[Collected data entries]
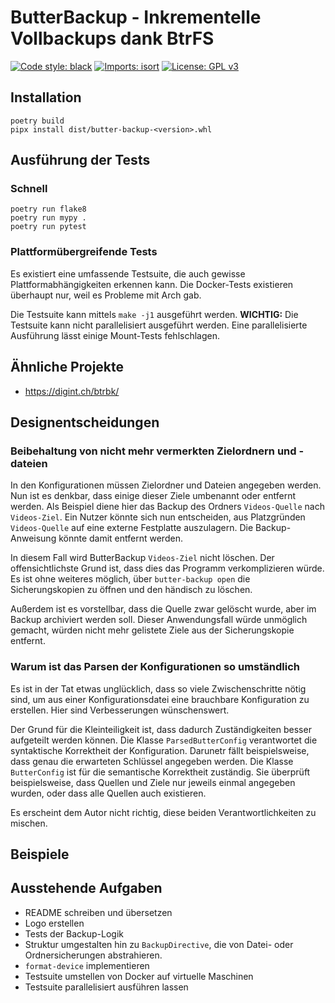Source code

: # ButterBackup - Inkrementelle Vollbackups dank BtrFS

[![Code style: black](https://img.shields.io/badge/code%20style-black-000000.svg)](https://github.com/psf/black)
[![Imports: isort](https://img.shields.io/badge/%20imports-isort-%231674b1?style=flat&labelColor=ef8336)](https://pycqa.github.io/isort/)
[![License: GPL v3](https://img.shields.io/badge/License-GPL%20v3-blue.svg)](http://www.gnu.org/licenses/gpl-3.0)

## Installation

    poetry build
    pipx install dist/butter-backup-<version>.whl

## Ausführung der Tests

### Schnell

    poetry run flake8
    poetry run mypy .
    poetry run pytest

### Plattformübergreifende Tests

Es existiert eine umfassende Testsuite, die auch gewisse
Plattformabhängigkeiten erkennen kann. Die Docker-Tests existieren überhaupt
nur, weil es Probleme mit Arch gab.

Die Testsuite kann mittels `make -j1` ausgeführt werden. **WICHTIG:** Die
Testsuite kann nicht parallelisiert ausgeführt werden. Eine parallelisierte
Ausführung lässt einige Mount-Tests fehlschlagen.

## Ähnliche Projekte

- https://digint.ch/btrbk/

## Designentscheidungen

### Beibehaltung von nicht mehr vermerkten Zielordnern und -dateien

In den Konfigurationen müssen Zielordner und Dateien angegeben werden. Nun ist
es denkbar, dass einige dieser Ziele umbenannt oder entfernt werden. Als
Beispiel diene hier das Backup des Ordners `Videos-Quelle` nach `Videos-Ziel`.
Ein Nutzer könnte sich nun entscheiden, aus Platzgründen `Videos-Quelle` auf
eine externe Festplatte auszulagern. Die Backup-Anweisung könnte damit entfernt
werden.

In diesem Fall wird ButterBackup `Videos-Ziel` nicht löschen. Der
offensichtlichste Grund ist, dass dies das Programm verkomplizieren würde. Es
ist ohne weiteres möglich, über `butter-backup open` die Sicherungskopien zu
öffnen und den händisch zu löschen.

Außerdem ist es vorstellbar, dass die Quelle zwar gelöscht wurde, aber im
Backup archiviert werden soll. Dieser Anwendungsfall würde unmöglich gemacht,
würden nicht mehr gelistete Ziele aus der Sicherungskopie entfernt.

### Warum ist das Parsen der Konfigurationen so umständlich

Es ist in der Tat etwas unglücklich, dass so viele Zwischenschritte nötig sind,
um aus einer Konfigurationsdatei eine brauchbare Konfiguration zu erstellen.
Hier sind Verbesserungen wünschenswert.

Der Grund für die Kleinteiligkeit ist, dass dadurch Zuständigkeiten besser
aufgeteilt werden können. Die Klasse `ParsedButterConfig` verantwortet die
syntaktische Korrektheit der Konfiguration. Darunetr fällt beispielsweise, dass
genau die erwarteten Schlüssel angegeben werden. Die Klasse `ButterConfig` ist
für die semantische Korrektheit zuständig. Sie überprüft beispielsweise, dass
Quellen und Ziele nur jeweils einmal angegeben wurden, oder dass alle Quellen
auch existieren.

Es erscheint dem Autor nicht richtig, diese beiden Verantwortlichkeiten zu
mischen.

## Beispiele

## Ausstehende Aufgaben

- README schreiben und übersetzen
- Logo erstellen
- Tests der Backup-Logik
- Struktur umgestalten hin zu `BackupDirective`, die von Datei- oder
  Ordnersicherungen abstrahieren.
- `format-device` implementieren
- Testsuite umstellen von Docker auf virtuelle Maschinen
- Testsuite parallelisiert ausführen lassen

---

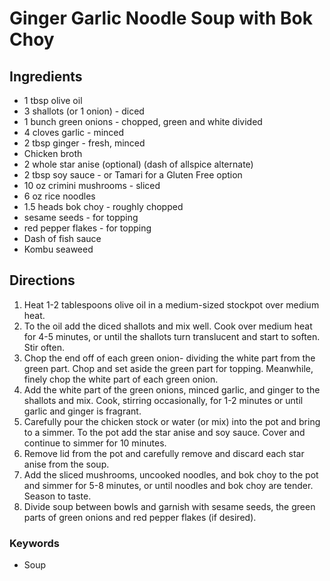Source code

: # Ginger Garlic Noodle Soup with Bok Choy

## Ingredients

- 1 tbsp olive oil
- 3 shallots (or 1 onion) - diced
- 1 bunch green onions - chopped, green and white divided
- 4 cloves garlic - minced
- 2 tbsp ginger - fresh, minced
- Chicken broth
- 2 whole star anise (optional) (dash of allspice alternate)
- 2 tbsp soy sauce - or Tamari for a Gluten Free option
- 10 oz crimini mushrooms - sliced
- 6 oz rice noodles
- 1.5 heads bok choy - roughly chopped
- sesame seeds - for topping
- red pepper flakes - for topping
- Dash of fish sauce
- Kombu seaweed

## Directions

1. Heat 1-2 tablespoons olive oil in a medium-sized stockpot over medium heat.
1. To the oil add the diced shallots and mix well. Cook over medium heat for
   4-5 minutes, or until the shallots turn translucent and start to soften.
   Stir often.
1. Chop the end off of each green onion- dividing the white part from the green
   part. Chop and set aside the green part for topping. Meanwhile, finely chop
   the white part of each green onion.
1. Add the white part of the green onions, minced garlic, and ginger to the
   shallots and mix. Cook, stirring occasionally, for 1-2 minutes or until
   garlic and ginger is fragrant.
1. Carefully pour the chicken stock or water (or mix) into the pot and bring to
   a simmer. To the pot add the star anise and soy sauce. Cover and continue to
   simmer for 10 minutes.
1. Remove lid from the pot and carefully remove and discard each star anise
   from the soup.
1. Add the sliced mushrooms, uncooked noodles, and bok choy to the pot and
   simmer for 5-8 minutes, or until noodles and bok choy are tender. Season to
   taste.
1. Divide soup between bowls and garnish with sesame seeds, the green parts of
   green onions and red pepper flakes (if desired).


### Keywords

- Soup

## What is expected
Lines that include the word "sauce" are to be extracted from the data above.

## Solution to this problem
- 2 tbsp soy sauce - or Tamari for a Gluten Free option
- Dash of fish sauce
   a simmer. To the pot add the star anise and soy sauce. Cover and continue to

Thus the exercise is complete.